講演情報
[B-41]コクヌストモドキを用いた研究室系統と野外系統の飛翔行動の比較
◯曽根 蒼太1、宮竹 貴久1 (1. 岡山大院・環境生命)
昆虫は、地球上の半分以上の種数を誇るほどに繁栄している。その要因の一つとして、翅の獲得と、その翅を利用した飛翔移動が挙げられる。一方で、昆虫では同じ集団内に飛翔活性が高い個体や、低くて定住する個体が混在する。これは飛翔多型と呼ばれ、多くの昆虫種で確認されている。コクヌストモドキTribolium castaneumは、体長が約3~4㎜ほどの甲虫で、世界中に分布する貯穀害虫である。
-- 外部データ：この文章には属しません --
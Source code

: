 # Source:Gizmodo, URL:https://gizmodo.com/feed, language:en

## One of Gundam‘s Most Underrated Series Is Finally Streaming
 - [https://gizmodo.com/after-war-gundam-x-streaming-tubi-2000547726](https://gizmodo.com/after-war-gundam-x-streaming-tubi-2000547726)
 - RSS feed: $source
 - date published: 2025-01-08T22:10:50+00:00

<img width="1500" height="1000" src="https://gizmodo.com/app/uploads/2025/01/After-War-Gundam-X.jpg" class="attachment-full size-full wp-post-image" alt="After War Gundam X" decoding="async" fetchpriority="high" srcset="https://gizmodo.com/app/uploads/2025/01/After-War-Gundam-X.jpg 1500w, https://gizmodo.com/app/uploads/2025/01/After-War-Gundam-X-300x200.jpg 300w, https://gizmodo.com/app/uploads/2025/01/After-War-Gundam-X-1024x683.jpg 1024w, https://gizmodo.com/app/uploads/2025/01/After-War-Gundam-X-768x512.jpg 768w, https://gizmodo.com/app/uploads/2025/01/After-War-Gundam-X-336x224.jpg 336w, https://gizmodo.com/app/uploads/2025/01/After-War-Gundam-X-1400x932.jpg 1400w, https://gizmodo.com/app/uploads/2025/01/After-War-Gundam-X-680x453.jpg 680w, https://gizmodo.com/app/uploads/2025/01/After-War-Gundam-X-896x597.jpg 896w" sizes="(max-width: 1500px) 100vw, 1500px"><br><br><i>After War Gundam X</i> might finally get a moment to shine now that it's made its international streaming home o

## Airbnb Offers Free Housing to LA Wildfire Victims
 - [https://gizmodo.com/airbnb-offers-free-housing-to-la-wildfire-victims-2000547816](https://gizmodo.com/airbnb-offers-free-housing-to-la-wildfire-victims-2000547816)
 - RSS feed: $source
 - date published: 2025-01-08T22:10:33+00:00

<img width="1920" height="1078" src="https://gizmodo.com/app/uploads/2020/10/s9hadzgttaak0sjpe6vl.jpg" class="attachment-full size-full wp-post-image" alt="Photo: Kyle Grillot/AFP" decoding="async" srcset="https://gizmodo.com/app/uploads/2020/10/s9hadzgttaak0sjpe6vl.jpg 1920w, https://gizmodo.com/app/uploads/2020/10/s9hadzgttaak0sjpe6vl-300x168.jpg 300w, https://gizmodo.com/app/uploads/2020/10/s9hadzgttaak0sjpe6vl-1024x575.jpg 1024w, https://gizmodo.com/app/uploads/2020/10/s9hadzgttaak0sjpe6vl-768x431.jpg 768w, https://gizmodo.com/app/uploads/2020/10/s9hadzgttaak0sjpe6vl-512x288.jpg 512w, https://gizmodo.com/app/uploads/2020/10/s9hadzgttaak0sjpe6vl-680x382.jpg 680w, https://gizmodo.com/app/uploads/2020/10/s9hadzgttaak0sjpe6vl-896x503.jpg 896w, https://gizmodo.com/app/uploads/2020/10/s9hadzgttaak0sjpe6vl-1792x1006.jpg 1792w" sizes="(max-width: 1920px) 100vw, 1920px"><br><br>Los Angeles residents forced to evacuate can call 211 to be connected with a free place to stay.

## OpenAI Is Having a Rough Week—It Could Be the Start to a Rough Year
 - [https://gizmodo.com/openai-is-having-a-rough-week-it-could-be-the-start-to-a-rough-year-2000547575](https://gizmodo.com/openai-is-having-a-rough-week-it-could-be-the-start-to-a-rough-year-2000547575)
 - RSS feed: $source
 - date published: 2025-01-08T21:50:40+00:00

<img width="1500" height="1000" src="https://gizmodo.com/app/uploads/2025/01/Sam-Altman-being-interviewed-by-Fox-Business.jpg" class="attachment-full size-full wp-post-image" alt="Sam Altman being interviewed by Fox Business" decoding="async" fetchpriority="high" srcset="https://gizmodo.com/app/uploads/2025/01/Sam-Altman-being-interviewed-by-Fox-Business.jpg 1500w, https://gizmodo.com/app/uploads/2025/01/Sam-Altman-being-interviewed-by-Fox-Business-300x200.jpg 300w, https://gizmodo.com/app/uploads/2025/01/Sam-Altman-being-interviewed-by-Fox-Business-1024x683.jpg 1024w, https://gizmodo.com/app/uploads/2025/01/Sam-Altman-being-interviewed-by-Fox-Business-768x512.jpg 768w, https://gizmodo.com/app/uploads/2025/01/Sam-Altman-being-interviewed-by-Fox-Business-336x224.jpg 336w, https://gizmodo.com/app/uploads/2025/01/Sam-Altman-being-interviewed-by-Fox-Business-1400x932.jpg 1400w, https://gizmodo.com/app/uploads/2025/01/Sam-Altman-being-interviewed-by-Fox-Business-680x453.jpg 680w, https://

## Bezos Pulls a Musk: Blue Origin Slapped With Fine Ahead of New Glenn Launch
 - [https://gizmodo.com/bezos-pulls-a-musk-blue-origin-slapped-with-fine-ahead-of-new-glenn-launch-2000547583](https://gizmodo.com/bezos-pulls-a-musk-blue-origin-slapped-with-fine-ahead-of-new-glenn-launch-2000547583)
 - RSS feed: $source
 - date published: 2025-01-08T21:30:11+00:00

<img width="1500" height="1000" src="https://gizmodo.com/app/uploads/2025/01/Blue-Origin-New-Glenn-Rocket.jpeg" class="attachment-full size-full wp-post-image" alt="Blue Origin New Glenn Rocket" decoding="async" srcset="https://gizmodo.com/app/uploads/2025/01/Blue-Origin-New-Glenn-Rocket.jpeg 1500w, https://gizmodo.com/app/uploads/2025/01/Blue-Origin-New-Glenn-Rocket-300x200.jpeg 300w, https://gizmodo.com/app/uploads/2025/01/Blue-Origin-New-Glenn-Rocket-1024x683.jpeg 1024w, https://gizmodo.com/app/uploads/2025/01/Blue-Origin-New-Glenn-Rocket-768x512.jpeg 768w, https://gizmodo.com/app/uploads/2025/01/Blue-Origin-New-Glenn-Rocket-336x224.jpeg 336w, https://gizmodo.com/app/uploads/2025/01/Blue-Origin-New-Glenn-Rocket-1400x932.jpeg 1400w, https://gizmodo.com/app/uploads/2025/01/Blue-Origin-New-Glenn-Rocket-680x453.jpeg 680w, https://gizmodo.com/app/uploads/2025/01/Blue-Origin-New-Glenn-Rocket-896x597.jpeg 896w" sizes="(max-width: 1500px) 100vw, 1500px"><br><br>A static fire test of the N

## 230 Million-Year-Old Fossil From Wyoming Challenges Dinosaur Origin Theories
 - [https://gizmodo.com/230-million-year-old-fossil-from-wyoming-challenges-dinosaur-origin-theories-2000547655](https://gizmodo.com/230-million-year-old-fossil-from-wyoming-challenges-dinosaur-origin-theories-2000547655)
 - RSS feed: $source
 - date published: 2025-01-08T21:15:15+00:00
これまで本種では、歩行による移動が主とされていたが、最近、飛翔による活発な分散を行うこともわかってきた。先行研究では、本種の飛翔における環境的要因や生理的要因の影響について調査しているが、本種の飛翔行動の詳細や、個体差および多型性について調べた研究はない。そこで本研究では、研究室で長年累代飼育されてきた系統と野外で採集された複数の系統を用いてコクヌストモドキの飛翔行動について比較を行った。その結果、特定の系統において特徴的な飛翔傾向がみられた。本発表では、コクヌストモドキにおける飛翔行動の違いについて考察する。